Task details: Search the records for the string "omni" and copy every line in which it appears.

Records for this task:
--
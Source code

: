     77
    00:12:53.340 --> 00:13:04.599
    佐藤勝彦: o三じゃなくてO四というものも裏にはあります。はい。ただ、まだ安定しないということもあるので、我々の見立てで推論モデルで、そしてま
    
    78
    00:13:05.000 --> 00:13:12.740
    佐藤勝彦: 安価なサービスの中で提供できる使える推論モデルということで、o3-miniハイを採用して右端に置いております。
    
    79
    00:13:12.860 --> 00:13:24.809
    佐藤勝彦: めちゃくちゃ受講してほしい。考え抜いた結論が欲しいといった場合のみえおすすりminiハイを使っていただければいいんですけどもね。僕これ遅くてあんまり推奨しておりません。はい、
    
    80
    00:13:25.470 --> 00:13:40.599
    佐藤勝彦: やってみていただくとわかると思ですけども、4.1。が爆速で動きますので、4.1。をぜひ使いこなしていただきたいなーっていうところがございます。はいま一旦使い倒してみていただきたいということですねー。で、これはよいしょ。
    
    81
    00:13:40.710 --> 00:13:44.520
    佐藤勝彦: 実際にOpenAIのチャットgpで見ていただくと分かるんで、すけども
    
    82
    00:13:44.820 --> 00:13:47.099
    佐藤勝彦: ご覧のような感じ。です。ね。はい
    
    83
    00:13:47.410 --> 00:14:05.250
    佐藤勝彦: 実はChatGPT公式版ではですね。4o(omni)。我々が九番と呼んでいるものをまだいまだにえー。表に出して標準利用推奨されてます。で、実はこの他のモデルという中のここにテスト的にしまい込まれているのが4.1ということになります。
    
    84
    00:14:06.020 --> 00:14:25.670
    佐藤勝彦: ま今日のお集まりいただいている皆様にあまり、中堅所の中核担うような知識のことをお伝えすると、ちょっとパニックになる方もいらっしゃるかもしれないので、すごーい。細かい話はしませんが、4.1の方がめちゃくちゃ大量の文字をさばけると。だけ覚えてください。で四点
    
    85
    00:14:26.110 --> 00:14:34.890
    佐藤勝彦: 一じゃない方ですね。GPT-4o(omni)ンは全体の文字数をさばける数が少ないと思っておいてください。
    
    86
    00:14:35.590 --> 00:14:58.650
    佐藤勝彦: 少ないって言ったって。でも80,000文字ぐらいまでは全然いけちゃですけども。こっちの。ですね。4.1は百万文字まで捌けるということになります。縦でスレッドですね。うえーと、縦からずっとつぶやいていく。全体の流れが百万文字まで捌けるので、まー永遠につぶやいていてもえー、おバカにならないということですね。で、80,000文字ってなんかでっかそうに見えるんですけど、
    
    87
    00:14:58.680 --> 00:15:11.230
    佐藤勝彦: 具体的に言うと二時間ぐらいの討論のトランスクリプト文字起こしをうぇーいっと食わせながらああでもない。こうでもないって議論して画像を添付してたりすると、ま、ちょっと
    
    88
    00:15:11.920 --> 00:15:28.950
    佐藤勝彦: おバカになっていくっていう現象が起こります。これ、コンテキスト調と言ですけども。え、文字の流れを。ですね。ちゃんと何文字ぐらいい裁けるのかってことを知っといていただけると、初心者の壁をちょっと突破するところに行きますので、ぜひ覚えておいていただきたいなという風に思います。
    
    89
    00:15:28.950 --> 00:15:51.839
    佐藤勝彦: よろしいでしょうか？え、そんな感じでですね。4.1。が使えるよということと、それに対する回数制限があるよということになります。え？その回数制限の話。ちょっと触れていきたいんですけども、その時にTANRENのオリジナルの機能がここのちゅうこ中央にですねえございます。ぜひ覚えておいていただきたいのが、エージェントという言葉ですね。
--
Exercise result:
    佐藤勝彦: 実はChatGPT公式版ではですね。4o(omni)。我々が九番と呼んでいるものをまだいまだにえー。表に出して標準利用推奨されてます。で、実はこの他のモデルという中のここにテスト的にしまい込まれているのが4.1ということになります。
    佐藤勝彦: 一じゃない方ですね。GPT-4o(omni)ンは全体の文字数をさばける数が少ないと思っておいてください。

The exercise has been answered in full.